__Collected data__

- - - - -

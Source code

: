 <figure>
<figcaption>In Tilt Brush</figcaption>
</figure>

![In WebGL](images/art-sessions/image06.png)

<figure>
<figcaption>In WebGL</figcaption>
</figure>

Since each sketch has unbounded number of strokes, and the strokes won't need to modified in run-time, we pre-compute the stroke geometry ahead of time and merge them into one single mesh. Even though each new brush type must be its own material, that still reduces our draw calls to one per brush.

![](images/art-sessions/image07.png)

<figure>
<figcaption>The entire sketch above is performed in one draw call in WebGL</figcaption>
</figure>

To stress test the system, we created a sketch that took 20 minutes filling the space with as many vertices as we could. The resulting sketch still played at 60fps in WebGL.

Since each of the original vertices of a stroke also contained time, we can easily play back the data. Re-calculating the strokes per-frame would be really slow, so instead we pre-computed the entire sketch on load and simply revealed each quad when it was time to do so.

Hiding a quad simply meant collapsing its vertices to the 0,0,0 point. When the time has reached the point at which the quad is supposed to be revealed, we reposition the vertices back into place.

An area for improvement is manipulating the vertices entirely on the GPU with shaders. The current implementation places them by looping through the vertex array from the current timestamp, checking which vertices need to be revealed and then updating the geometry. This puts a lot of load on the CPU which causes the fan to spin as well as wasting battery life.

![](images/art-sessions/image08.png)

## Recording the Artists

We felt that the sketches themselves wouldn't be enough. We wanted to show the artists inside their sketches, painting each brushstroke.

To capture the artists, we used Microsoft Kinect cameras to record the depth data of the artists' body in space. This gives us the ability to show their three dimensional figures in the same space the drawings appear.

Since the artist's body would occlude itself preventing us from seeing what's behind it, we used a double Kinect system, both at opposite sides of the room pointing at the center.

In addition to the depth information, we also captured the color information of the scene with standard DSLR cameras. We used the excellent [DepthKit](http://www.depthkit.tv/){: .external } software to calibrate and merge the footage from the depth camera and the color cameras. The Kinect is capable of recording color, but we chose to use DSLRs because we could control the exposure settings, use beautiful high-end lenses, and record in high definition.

- - - - -

__What is required__
A count is needed of the lines in this data that contain "system"; give the number and no other text.

__Exercise output__
2